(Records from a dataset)
=== Section Start ===
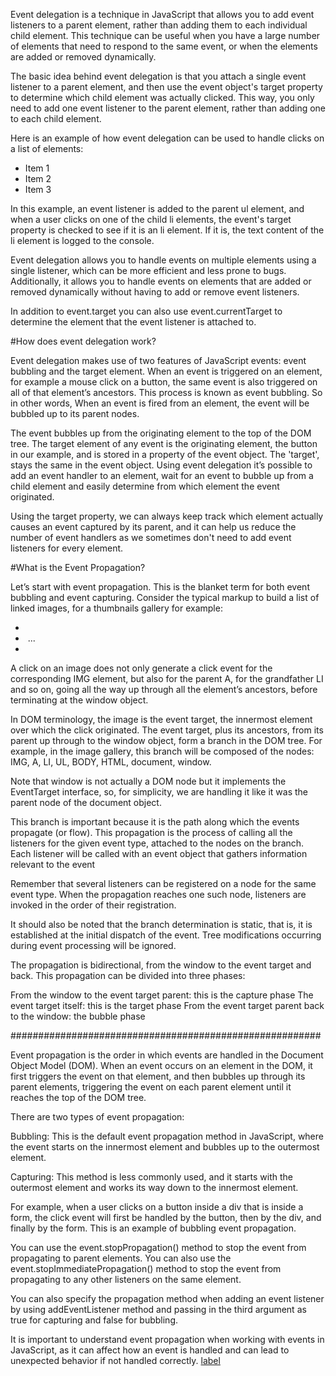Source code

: Event delegation is a technique in JavaScript that allows you to add event listeners to a parent element, rather than adding them to each individual child element. This technique can be useful when you have a large number of elements that need to respond to the same event, or when the elements are added or removed dynamically.

The basic idea behind event delegation is that you attach a single event listener to a parent element, and then use the event object's target property to determine which child element was actually clicked. This way, you only need to add one event listener to the parent element, rather than adding one to each child element.

Here is an example of how event delegation can be used to handle clicks on a list of elements:

<ul id="list">
  <li>Item 1</li>
  <li>Item 2</li>
  <li>Item 3</li>
</ul>

<script>
  var list = document.getElementById("list");
  list.addEventListener("click", function(event) {
    if (event.target && event.target.nodeName == "LI") {
      console.log("List item clicked: " + event.target.innerHTML);
    }
  });
</script>

In this example, an event listener is added to the parent ul element, and when a user clicks on one of the child li elements, the event's target property is checked to see if it is an li element. If it is, the text content of the li element is logged to the console.

Event delegation allows you to handle events on multiple elements using a single listener, which can be more efficient and less prone to bugs. Additionally, it allows you to handle events on elements that are added or removed dynamically without having to add or remove event listeners.

In addition to event.target you can also use event.currentTarget to determine the element that the event listener is attached to.

#How does event delegation work?

Event delegation makes use of two features of JavaScript events: event bubbling and the target element. When an event is triggered on an element, for example a mouse click on a button, the same event is also triggered on all of that element’s ancestors. This process is known as event bubbling. So in other words, When an event is fired from an element, the event will be bubbled up to its parent nodes.

The event bubbles up from the originating element to the top of the DOM tree. The target element of any event is the originating element, the button in our example, and is stored in a property of the event object. The 'target', stays the same in the event object. Using event delegation it’s possible to add an event handler to an element, wait for an event to bubble up from a child element and easily determine from which element the event originated.

Using the target property, we can always keep track which element actually causes an event captured by its parent, and it can help us reduce the number of event handlers as we sometimes don't need to add event listeners for every element.

#What is the Event Propagation?

Let’s start with event propagation. This is the blanket term for both event bubbling and event capturing. Consider the typical markup to build a list of linked images, for a thumbnails gallery for example:

<ul>
    <li><a href="..."><img src="..." alt=""></a>
    <li><a href="..."><img src="..." alt=""></a>
    ...
    <li><a href="..."><img src="..." alt=""></a>
</ul>
A click on an image does not only generate a click event for the corresponding IMG element, but also for the parent A, for the grandfather LI and so on, going all the way up through all the element’s ancestors, before terminating at the window object.

In DOM terminology, the image is the event target, the innermost element over which the click originated. The event target, plus its ancestors, from its parent up through to the window object, form a branch in the DOM tree. For example, in the image gallery, this branch will be composed of the nodes: IMG, A, LI, UL, BODY, HTML, document, window.

Note that window is not actually a DOM node but it implements the EventTarget interface, so, for simplicity, we are handling it like it was the parent node of the document object.

This branch is important because it is the path along which the events propagate (or flow). This propagation is the process of calling all the listeners for the given event type, attached to the nodes on the branch. Each listener will be called with an event object that gathers information relevant to the event

Remember that several listeners can be registered on a node for the same event type. When the propagation reaches one such node, listeners are invoked in the order of their registration.

It should also be noted that the branch determination is static, that is, it is established at the initial dispatch of the event. Tree modifications occurring during event processing will be ignored.

The propagation is bidirectional, from the window to the event target and back. This propagation can be divided into three phases:

From the window to the event target parent: this is the capture phase The event target itself: this is the target phase From the event target parent back to the window: the bubble phase

########################################################

Event propagation is the order in which events are handled in the Document Object Model (DOM). When an event occurs on an element in the DOM, it first triggers the event on that element, and then bubbles up through its parent elements, triggering the event on each parent element until it reaches the top of the DOM tree.

There are two types of event propagation:

Bubbling: This is the default event propagation method in JavaScript, where the event starts on the innermost element and bubbles up to the outermost element.

Capturing: This method is less commonly used, and it starts with the outermost element and works its way down to the innermost element.

For example, when a user clicks on a button inside a div that is inside a form, the click event will first be handled by the button, then by the div, and finally by the form. This is an example of bubbling event propagation.

You can use the event.stopPropagation() method to stop the event from propagating to parent elements.
You can also use the event.stopImmediatePropagation() method to stop the event from propagating to any other listeners on the same element.

You can also specify the propagation method when adding an event listener by using addEventListener method and passing in the third argument as true for capturing and false for bubbling.

It is important to understand event propagation when working with events in JavaScript, as it can affect how an event is handled and can lead to unexpected behavior if not handled correctly.
[label](image/Event%20Bubbling%20and%20Event%20Catching%20in%20JavaScript%20and%20React.pngF:/Interview-Prepared/JS/event-delegation/README.md)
=== Section End ===
[Problem to solve]: In the copy, leave out the pictures and restate the records exactly.

[Expected output]:
Source code

: Event delegation is a technique in JavaScript that allows you to add event listeners to a parent element, rather than adding them to each individual child element. This technique can be useful when you have a large number of elements that need to respond to the same event, or when the elements are added or removed dynamically.

The basic idea behind event delegation is that you attach a single event listener to a parent element, and then use the event object's target property to determine which child element was actually clicked. This way, you only need to add one event listener to the parent element, rather than adding one to each child element.

Here is an example of how event delegation can be used to handle clicks on a list of elements:

<ul id="list">
  <li>Item 1</li>
  <li>Item 2</li>
  <li>Item 3</li>
</ul>

<script>
  var list = document.getElementById("list");
  list.addEventListener("click", function(event) {
    if (event.target && event.target.nodeName == "LI") {
      console.log("List item clicked: " + event.target.innerHTML);
    }
  });
</script>

In this example, an event listener is added to the parent ul element, and when a user clicks on one of the child li elements, the event's target property is checked to see if it is an li element. If it is, the text content of the li element is logged to the console.

Event delegation allows you to handle events on multiple elements using a single listener, which can be more efficient and less prone to bugs. Additionally, it allows you to handle events on elements that are added or removed dynamically without having to add or remove event listeners.

In addition to event.target you can also use event.currentTarget to determine the element that the event listener is attached to.

#How does event delegation work?

Event delegation makes use of two features of JavaScript events: event bubbling and the target element. When an event is triggered on an element, for example a mouse click on a button, the same event is also triggered on all of that element’s ancestors. This process is known as event bubbling. So in other words, When an event is fired from an element, the event will be bubbled up to its parent nodes.

The event bubbles up from the originating element to the top of the DOM tree. The target element of any event is the originating element, the button in our example, and is stored in a property of the event object. The 'target', stays the same in the event object. Using event delegation it’s possible to add an event handler to an element, wait for an event to bubble up from a child element and easily determine from which element the event originated.

Using the target property, we can always keep track which element actually causes an event captured by its parent, and it can help us reduce the number of event handlers as we sometimes don't need to add event listeners for every element.

#What is the Event Propagation?

Let’s start with event propagation. This is the blanket term for both event bubbling and event capturing. Consider the typical markup to build a list of linked images, for a thumbnails gallery for example:

<ul>
    <li><a href="..."><img src="..." alt=""></a>
    <li><a href="..."><img src="..." alt=""></a>
    ...
    <li><a href="..."><img src="..." alt=""></a>
</ul>
A click on an image does not only generate a click event for the corresponding IMG element, but also for the parent A, for the grandfather LI and so on, going all the way up through all the element’s ancestors, before terminating at the window object.

In DOM terminology, the image is the event target, the innermost element over which the click originated. The event target, plus its ancestors, from its parent up through to the window object, form a branch in the DOM tree. For example, in the image gallery, this branch will be composed of the nodes: IMG, A, LI, UL, BODY, HTML, document, window.

Note that window is not actually a DOM node but it implements the EventTarget interface, so, for simplicity, we are handling it like it was the parent node of the document object.

This branch is important because it is the path along which the events propagate (or flow). This propagation is the process of calling all the listeners for the given event type, attached to the nodes on the branch. Each listener will be called with an event object that gathers information relevant to the event

Remember that several listeners can be registered on a node for the same event type. When the propagation reaches one such node, listeners are invoked in the order of their registration.

It should also be noted that the branch determination is static, that is, it is established at the initial dispatch of the event. Tree modifications occurring during event processing will be ignored.

The propagation is bidirectional, from the window to the event target and back. This propagation can be divided into three phases:

From the window to the event target parent: this is the capture phase The event target itself: this is the target phase From the event target parent back to the window: the bubble phase

########################################################

Event propagation is the order in which events are handled in the Document Object Model (DOM). When an event occurs on an element in the DOM, it first triggers the event on that element, and then bubbles up through its parent elements, triggering the event on each parent element until it reaches the top of the DOM tree.

There are two types of event propagation:

Bubbling: This is the default event propagation method in JavaScript, where the event starts on the innermost element and bubbles up to the outermost element.

Capturing: This method is less commonly used, and it starts with the outermost element and works its way down to the innermost element.

For example, when a user clicks on a button inside a div that is inside a form, the click event will first be handled by the button, then by the div, and finally by the form. This is an example of bubbling event propagation.

You can use the event.stopPropagation() method to stop the event from propagating to parent elements.
You can also use the event.stopImmediatePropagation() method to stop the event from propagating to any other listeners on the same element.

You can also specify the propagation method when adding an event listener by using addEventListener method and passing in the third argument as true for capturing and false for bubbling.

It is important to understand event propagation when working with events in JavaScript, as it can affect how an event is handled and can lead to unexpected behavior if not handled correctly.
[label](image/Event%20Bubbling%20and%20Event%20Catching%20in%20JavaScript%20and%20React.pngF:/Interview-Prepared/JS/event-delegation/README.md)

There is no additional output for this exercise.